《生産者について》
山梨県には日本で最も多くのワイナリーがありますが、セブンシダーズ・ワイナリーには特徴があります。甲府盆地ではなく、そこから山を挟んで南側、河口湖の東側地域にあるのです。
かつてこの地区は、標高850mと高いことによる冷涼さと山間の変わりやすい天候ゆえ、果物の栽培には不向きとされてきました。しかし昨今の温暖化により、冬の最低気温が-10℃を下回ることも稀になり、ブドウ栽培も可能になったのです。

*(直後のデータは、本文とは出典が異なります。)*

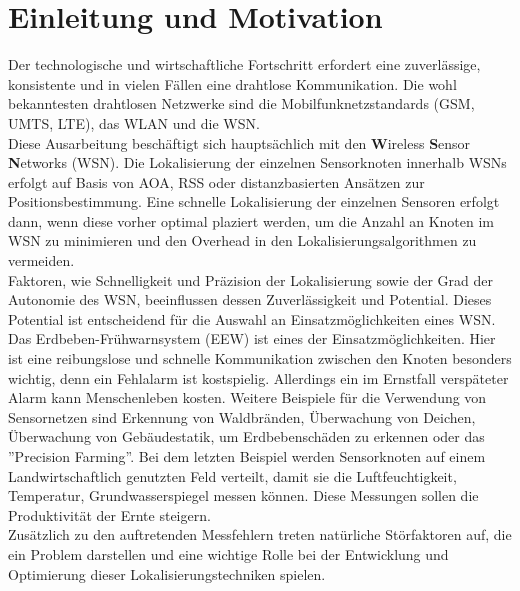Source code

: \documentclass[12pt, a4wide]{scrreprt}
\begin{document}
\chapter{Einleitung und Motivation}
Der technologische und wirtschaftliche Fortschritt erfordert eine zuverlässige, konsistente und in vielen Fällen eine drahtlose Kommunikation. Die wohl bekanntesten drahtlosen Netzwerke sind die Mobilfunknetzstandards (GSM, UMTS, LTE), das WLAN und die WSN.\\
\indent 
Diese Ausarbeitung beschäftigt sich hauptsächlich mit den {\bf W}ireless {\bf S}ensor {\bf N}etworks (WSN). Die Lokalisierung der einzelnen Sensorknoten innerhalb WSNs erfolgt auf Basis von AOA, RSS oder distanzbasierten Ansätzen zur Positionsbestimmung. Eine schnelle Lokalisierung der einzelnen Sensoren erfolgt dann, wenn diese vorher optimal plaziert werden, um die Anzahl an Knoten im WSN zu minimieren und den Overhead in den Lokalisierungsalgorithmen zu vermeiden\cite{anchor_placement}.\\
\indent
Faktoren, wie Schnelligkeit und Präzision der Lokalisierung sowie der Grad der Autonomie des WSN, beeinflussen dessen Zuverlässigkeit und Potential. Dieses Potential ist entscheidend für die Auswahl an Einsatzmöglichkeiten eines WSN. Das Erdbeben-Frühwarnsystem (EEW) ist eines der Einsatzmöglichkeiten. Hier ist eine reibungslose und schnelle Kommunikation zwischen den Knoten besonders wichtig, denn ein Fehlalarm ist kostspielig. Allerdings ein im Ernstfall verspäteter Alarm kann Menschenleben kosten. Weitere Beispiele für die Verwendung von Sensornetzen sind Erkennung von Waldbränden, Überwachung von Deichen, Überwachung von Gebäudestatik, um Erdbebenschäden zu erkennen\cite{building_monitoring} oder das ''Precision Farming''. Bei dem letzten Beispiel werden Sensorknoten auf einem Landwirtschaftlich genutzten Feld verteilt, damit sie die Luftfeuchtigkeit, Temperatur, Grundwasserspiegel messen können. Diese Messungen sollen die Produktivität der Ernte steigern.\\
\indent
Zusätzlich zu den auftretenden Messfehlern treten natürliche Störfaktoren auf, die ein Problem darstellen und eine wichtige Rolle bei der Entwicklung und Optimierung dieser Lokalisierungstechniken spielen.
\end{document}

ワイン造りは、「風土の表現」「葡萄の表現」「栽培者・造り手の表現」を志すもの。
それを目指すセブンシダーズ・ワイナリーでは、自社畑のブドウだけでなく、地域の栽培農家からのブドウも用います。山梨大学で発酵生産学を学んだ鷹野ひろ子氏が栽培・醸造の責任者をつとめ、「大人の休日の楽しみ方を提供するワイナリーに」をモットーに洗練されたワインをつくります。
《このワインについて》
これまで購入したブドウからワインをつくりつつ、大切に育ててきた自社畑のブドウが、ようやくいくらか収穫可能になりました。この「REIKAKU」は2025年が2回目のヴィンテージです。これは自社畑につけた名前で、河口浅間神社に祀られている7本の千年杉の3番目「齢鶴」からとりました。
洋ナシやマンゴー、パイナップルのような華やかな香り。奥からミントのようなハーブ感も感じられます。程よい凝縮感の果実味としっかりとした酸味。余韻にまで旨味感が続きます。
甲府盆地とは一味違った、河口湖岸のテロワールを表すワインとして、樹齢が上がればますます美味しくなるでしょう。これからが楽しみです。